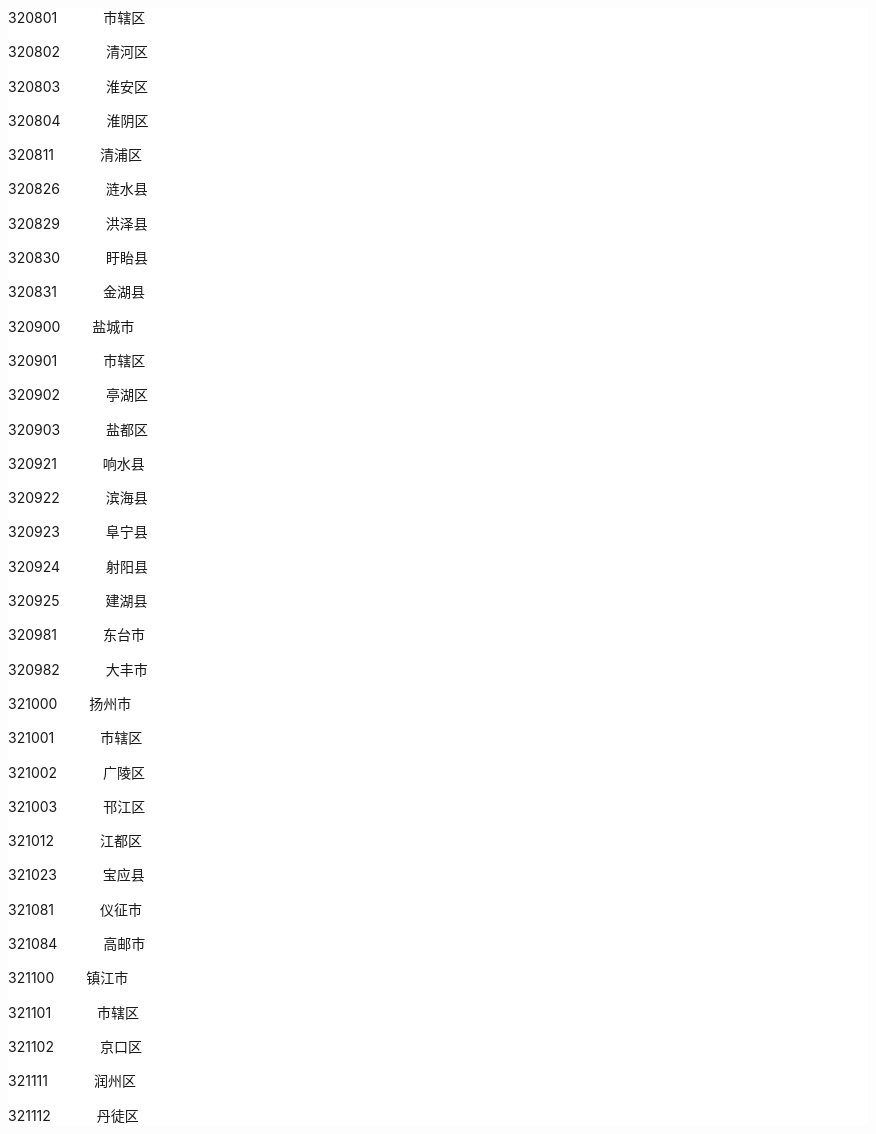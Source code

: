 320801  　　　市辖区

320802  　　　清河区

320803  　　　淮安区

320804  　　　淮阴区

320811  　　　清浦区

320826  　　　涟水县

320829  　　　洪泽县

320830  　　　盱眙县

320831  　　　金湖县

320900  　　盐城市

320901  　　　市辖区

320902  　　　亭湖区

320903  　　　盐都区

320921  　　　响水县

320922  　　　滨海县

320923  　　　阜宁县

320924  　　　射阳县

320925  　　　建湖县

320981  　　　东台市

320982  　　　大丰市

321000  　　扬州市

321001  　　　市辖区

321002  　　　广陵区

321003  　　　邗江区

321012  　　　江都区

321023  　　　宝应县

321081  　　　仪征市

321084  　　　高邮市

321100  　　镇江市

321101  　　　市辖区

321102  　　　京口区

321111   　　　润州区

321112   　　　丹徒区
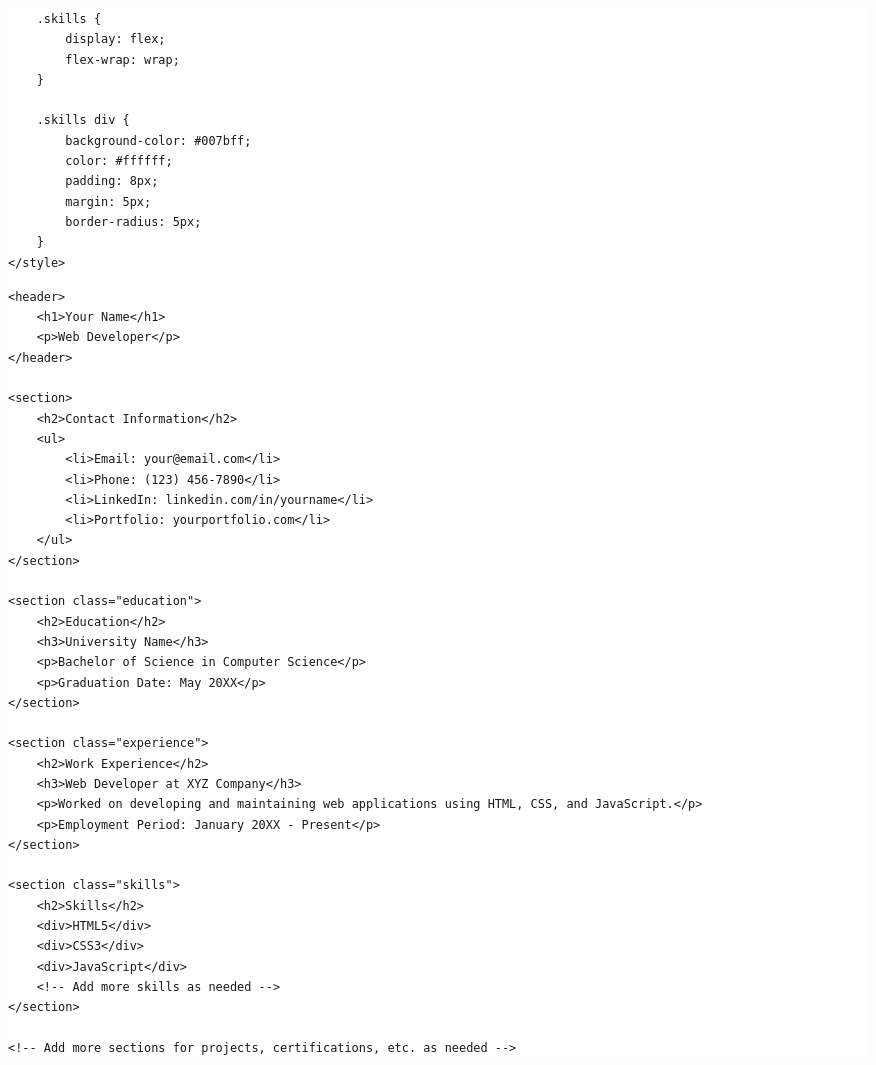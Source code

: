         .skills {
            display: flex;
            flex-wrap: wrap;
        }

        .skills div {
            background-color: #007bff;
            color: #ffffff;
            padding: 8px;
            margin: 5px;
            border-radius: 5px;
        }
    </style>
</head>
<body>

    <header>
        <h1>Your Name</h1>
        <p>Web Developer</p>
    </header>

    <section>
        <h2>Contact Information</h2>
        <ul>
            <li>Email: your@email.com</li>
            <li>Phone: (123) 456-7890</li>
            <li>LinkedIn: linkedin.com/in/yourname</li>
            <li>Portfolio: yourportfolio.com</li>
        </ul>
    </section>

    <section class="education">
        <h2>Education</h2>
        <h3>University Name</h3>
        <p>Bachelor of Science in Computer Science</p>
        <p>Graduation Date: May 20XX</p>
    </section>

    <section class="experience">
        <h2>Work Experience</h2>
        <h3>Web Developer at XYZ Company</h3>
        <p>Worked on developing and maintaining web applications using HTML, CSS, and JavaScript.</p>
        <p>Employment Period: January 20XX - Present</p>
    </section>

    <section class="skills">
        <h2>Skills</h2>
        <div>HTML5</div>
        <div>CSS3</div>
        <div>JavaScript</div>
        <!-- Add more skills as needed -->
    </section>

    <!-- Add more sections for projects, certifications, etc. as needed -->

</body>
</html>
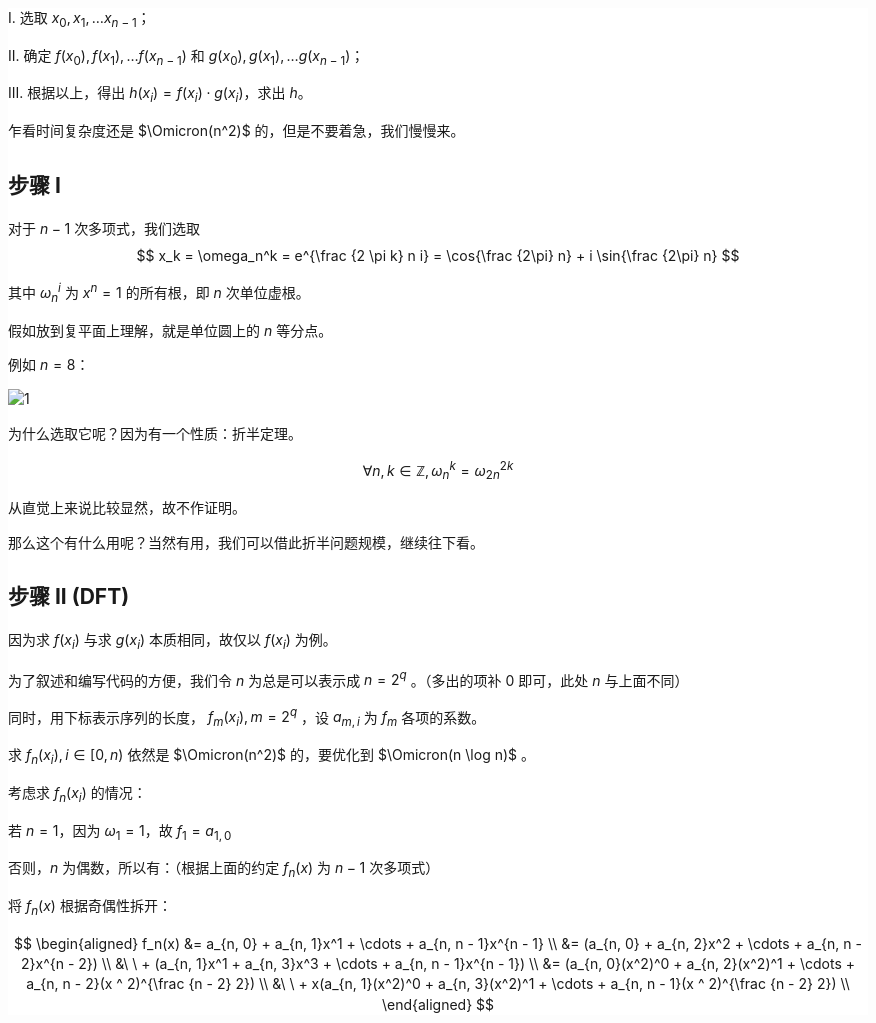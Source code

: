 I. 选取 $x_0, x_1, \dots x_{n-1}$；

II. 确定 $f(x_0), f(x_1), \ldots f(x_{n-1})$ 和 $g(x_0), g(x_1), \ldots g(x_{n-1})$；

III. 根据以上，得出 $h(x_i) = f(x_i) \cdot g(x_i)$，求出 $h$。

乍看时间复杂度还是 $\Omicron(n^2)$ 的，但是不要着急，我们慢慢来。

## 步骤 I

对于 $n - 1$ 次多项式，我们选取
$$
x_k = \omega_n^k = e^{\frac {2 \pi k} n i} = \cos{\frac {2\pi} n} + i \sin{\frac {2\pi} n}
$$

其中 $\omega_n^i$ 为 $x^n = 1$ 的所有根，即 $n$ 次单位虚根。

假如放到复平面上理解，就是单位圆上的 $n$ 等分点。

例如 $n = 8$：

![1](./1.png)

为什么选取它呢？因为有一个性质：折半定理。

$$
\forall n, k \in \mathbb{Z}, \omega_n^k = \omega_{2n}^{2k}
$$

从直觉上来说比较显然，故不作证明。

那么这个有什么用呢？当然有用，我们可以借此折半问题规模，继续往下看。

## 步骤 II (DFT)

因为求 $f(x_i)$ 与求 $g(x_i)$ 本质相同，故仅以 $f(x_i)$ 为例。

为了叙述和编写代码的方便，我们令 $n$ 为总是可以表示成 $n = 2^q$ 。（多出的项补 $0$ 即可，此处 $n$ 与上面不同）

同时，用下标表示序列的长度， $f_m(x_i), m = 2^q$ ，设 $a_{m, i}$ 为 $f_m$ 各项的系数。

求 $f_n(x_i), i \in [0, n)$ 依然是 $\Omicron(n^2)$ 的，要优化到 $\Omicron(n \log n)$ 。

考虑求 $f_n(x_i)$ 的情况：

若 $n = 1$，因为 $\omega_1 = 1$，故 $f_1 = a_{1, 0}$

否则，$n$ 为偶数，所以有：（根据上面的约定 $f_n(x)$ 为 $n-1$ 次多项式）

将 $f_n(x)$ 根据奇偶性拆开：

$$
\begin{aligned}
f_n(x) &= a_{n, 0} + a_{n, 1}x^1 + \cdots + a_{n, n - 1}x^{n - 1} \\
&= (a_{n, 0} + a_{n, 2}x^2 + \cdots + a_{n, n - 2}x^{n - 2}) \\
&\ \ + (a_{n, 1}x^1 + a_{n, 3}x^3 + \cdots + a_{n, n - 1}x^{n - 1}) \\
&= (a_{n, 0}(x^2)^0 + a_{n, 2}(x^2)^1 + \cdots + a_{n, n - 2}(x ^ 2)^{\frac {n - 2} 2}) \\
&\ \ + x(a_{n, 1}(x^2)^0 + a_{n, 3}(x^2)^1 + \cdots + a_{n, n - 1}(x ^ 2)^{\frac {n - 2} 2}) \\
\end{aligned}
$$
--
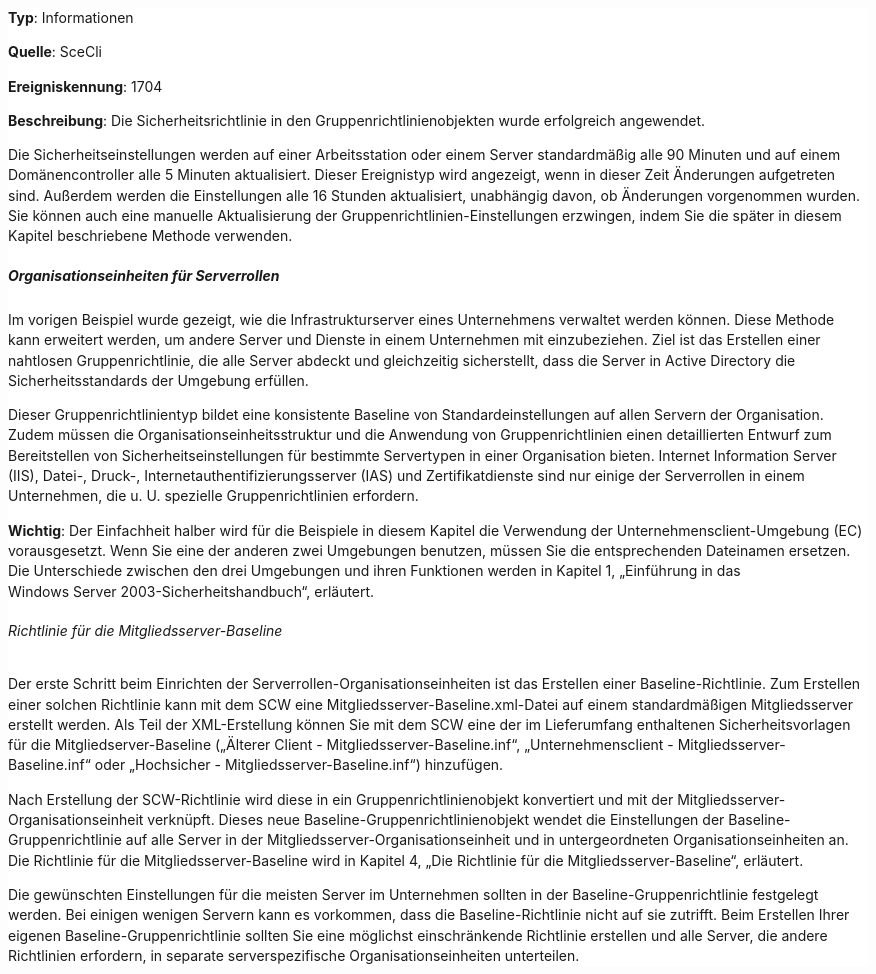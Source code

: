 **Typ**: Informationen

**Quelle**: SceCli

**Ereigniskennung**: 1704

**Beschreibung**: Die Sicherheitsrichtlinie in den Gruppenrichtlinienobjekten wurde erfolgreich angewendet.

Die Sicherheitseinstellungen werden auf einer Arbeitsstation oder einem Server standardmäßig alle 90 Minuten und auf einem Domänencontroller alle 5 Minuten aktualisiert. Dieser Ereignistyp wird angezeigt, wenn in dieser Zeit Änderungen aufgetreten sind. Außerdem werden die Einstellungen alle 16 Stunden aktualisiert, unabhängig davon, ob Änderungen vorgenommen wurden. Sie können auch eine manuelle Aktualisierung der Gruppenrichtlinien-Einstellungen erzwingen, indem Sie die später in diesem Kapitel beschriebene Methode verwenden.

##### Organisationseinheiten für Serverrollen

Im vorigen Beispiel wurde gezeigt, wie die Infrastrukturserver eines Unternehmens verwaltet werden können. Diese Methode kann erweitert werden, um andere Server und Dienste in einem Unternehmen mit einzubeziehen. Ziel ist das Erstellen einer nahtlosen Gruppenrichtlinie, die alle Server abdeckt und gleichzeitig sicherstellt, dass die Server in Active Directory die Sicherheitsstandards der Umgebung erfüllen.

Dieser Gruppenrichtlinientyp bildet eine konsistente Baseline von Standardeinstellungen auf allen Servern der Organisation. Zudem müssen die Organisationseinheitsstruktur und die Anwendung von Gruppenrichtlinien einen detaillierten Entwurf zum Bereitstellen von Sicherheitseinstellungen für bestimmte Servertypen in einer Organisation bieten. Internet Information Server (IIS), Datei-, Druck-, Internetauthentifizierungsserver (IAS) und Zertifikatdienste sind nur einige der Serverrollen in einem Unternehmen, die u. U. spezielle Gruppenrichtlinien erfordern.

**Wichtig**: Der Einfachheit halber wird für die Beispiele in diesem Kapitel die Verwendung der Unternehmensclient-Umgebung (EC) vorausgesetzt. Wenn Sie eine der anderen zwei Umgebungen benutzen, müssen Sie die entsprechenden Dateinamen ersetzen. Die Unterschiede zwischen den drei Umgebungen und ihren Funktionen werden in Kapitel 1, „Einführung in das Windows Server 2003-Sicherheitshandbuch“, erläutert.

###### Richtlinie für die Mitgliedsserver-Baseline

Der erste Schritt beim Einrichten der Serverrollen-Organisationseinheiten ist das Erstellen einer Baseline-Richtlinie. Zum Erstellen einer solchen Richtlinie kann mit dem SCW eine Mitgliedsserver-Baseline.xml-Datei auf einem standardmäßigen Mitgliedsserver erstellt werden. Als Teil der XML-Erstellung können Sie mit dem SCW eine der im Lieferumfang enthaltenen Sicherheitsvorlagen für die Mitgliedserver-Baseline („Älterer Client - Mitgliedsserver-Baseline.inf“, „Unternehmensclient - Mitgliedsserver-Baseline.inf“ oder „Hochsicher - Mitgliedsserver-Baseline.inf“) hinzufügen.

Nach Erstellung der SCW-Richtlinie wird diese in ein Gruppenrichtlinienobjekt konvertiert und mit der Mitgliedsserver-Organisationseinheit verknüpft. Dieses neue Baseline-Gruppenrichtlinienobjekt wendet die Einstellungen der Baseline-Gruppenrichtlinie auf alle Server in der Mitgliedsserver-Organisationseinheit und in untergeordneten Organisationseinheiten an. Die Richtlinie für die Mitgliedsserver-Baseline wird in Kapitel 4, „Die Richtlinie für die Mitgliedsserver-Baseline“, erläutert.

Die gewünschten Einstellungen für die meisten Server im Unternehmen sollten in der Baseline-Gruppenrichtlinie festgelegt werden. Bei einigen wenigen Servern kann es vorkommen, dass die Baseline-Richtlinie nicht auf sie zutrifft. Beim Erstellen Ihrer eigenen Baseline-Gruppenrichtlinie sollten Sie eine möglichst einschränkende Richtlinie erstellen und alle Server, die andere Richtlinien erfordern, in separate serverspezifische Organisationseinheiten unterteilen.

▸ **Activity**
Show me each line of the listing above with "Omicron" in it.

▸ **Solution for this problem**
乍看时间复杂度还是 $\Omicron(n^2)$ 的，但是不要着急，我们慢慢来。
求 $f_n(x_i), i \in [0, n)$ 依然是 $\Omicron(n^2)$ 的，要优化到 $\Omicron(n \log n)$ 。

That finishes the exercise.